─── PROVIDED DATA

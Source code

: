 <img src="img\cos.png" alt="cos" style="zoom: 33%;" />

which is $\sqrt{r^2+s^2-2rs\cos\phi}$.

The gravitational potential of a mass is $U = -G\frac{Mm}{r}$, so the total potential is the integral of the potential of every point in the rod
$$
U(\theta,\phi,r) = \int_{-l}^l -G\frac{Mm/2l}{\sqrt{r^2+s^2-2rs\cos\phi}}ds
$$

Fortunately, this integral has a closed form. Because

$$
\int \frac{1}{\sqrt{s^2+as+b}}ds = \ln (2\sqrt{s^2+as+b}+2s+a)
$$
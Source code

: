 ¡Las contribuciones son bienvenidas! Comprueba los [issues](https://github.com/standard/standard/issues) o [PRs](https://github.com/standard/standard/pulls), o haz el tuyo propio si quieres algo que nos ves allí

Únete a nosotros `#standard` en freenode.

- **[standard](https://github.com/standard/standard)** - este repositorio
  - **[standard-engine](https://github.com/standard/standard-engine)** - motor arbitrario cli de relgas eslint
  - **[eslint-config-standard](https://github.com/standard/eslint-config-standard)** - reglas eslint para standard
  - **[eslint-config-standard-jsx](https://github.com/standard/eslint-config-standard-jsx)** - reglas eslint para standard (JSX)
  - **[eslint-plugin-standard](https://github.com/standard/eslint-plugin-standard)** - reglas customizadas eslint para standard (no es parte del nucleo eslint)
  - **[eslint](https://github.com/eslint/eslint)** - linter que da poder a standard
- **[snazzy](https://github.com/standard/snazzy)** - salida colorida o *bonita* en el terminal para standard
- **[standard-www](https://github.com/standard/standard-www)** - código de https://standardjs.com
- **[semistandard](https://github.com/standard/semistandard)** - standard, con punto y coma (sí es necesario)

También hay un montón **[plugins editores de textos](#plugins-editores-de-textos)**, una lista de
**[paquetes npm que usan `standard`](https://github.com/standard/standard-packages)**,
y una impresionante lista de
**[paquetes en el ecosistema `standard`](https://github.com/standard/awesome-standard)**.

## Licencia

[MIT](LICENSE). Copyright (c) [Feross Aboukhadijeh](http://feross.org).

──────

## ACTION ITEM:
If a line of the entries holds the word "sqrt", copy it out.

## ANSWER BOX:
which is $\sqrt{r^2+s^2-2rs\cos\phi}$.
U(\theta,\phi,r) = \int_{-l}^l -G\frac{Mm/2l}{\sqrt{r^2+s^2-2rs\cos\phi}}ds
\int \frac{1}{\sqrt{s^2+as+b}}ds = \ln (2\sqrt{s^2+as+b}+2s+a)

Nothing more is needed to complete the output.